Model of the House for Watching the Sunset in the Aladab Oasis, 2005. Aluminum, 371.5 x 481 x 305 cm. Work as shown at the Kunsthalle Bielefeld, Germany. Photo: Nic Tenwiggenhorn.

Not Vital: Being and Building

Not Vital was born in 1948 in Lower Engadine, a region in the Swiss canton of Graubünden. Twenty years later he moved to Paris to study art. He then studied sculpture at the Centre Universitaire Experimental de Vincennes. After leaving university, he traveled through the Mediterranean countries, Canada, and the U.S. Upon his return to Europe he settled in Rome, where for a time he ran a small circus together with several friends.
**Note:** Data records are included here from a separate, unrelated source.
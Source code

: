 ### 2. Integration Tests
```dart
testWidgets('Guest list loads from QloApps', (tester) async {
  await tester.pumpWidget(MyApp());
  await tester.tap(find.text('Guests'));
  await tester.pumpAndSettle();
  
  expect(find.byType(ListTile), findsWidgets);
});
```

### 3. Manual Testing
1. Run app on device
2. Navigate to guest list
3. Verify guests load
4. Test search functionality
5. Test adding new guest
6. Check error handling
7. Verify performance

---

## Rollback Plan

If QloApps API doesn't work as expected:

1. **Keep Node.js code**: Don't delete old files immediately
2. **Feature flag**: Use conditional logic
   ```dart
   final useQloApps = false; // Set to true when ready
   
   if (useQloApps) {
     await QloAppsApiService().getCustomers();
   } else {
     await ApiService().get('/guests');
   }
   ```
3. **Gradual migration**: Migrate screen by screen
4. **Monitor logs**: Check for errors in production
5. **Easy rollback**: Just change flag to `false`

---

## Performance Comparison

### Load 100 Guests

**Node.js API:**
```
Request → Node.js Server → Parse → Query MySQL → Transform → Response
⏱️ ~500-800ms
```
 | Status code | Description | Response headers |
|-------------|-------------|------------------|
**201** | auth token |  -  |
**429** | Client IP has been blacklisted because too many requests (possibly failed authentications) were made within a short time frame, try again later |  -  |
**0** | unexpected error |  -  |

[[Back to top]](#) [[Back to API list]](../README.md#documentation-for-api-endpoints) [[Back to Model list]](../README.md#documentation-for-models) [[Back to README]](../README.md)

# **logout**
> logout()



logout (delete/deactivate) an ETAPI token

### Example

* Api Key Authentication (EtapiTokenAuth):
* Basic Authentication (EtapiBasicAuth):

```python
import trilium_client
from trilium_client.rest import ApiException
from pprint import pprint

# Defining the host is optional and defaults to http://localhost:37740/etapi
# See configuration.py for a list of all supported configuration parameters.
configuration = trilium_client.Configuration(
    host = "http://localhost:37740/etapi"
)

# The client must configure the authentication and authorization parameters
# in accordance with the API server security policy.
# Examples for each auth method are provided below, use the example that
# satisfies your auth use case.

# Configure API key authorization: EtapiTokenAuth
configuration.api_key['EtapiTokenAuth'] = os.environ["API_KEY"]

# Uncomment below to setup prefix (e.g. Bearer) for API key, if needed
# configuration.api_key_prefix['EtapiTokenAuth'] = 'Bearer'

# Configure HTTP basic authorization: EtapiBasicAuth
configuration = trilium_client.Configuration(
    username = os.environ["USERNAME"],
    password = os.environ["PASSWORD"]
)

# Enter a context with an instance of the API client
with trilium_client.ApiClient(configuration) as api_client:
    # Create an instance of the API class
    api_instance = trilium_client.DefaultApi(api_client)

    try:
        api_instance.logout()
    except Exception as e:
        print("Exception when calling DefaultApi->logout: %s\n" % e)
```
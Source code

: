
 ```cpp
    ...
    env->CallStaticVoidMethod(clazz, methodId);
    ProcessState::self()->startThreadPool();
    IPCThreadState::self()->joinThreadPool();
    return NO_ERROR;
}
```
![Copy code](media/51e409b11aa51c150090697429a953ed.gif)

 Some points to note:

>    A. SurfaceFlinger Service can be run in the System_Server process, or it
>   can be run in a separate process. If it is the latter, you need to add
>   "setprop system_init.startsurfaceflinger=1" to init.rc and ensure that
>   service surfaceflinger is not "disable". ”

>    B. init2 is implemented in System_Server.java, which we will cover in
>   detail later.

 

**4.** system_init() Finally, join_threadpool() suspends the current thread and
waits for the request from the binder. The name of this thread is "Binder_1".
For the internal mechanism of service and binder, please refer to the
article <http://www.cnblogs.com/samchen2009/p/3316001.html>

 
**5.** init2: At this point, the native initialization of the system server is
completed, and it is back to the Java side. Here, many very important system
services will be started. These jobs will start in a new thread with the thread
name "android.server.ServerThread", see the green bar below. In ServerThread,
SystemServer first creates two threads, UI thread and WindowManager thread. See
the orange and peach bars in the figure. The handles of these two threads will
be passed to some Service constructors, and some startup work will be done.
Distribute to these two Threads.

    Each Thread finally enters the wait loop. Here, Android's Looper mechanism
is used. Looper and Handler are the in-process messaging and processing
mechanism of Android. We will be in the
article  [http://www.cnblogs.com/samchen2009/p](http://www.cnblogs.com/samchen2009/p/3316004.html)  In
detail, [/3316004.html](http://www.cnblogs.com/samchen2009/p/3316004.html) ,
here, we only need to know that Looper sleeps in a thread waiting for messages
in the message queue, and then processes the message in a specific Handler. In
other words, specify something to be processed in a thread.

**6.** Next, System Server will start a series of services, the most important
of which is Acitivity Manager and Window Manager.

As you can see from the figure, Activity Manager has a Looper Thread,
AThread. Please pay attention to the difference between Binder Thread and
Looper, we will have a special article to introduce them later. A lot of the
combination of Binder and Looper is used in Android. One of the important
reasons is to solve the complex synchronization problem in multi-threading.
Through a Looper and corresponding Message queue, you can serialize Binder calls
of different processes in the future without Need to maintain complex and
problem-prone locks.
It was during this time that he met Robert Wilson and Alighiero Boetti. In 1974 he went to New York, where he lived with Willem de Kooning on Long Island and got to know Julian Schnabel and Jean-Michel Basquiat. Vital’s quest for the “right” sculpture lasted about 15 years. In 1980 he worked with plaster of Paris for the first time, and he made his first bronze sculpture in 1983. Many of his sculptures address archaic relationships between man and nature, which is why his early works are also referred to as “neo-prehistoric.” In 1988 he tried in vain to aid a two-year-old Nepalese child with severe burns—in Nepal people cook on open fires in their homes. This led to the idea of building a hospital in Nepal for burn victims. Vital financed the project by creating and selling bronze sculptures modeled on cowpats, which in Europe were once used for heating. This alliance between artistic and humanitarian commitment also characterizes his recent ”Agadez Project.”